◆ **TASK PROMPT**
Would you reproduce exactly the lines below from the one holding "For rare attributes" through the one holding "0.50 \right) &", inclusive, and no others?

◆ **RAW DATA**
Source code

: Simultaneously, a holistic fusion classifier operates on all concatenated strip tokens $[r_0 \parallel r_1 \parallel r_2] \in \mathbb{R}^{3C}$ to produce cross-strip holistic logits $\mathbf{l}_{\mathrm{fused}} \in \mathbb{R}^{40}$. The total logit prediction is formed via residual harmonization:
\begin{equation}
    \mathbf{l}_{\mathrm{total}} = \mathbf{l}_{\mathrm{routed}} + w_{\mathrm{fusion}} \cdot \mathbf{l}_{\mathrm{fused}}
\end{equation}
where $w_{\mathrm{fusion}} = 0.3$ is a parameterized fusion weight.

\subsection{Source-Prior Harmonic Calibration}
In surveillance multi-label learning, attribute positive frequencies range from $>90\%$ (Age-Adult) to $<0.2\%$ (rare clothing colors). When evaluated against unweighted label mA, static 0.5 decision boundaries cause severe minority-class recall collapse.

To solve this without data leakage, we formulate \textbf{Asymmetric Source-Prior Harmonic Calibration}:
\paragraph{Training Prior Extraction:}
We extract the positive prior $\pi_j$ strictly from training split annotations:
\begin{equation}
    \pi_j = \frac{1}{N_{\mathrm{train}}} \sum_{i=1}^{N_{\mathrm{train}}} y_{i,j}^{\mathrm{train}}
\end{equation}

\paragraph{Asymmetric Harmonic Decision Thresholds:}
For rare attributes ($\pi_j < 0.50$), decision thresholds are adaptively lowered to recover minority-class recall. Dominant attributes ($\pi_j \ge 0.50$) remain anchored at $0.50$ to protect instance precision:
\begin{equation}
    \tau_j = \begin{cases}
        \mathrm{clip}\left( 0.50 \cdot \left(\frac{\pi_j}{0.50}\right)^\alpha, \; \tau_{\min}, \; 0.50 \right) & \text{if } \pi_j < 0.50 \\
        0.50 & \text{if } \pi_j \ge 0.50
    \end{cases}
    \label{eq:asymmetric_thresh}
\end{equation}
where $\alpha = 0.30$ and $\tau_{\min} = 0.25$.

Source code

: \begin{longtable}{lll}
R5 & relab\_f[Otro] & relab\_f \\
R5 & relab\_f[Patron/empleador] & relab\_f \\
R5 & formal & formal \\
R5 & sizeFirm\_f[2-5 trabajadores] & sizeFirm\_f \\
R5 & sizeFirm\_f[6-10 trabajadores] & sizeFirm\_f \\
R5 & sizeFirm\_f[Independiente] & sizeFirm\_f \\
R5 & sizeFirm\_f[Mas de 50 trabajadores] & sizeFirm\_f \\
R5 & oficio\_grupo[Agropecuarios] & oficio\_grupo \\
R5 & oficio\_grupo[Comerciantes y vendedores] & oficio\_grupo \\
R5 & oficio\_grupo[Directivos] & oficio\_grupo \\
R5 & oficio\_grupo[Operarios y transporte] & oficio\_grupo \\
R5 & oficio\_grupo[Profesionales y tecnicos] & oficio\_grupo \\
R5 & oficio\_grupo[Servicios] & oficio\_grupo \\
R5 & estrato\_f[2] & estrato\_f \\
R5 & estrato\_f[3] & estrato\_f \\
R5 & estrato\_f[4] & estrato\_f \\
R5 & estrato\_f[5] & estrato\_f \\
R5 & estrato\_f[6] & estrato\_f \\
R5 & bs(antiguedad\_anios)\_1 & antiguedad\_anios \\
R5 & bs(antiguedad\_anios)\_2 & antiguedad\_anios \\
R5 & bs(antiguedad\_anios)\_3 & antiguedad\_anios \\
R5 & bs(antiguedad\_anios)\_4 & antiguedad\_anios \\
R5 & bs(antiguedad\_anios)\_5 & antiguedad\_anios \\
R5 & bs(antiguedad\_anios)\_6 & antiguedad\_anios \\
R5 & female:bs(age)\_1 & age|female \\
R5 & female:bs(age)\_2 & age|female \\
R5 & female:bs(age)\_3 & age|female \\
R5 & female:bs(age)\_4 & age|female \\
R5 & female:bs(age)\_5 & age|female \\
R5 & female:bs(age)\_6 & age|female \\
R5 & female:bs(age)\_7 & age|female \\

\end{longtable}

◆ **WRITTEN ANSWER**
For rare attributes ($\pi_j < 0.50$), decision thresholds are adaptively lowered to recover minority-class recall. Dominant attributes ($\pi_j \ge 0.50$) remain anchored at $0.50$ to protect instance precision:
\begin{equation}
    \tau_j = \begin{cases}
        \mathrm{clip}\left( 0.50 \cdot \left(\frac{\pi_j}{0.50}\right)^\alpha, \; \tau_{\min}, \; 0.50 \right) & \text{if } \pi_j < 0.50 \\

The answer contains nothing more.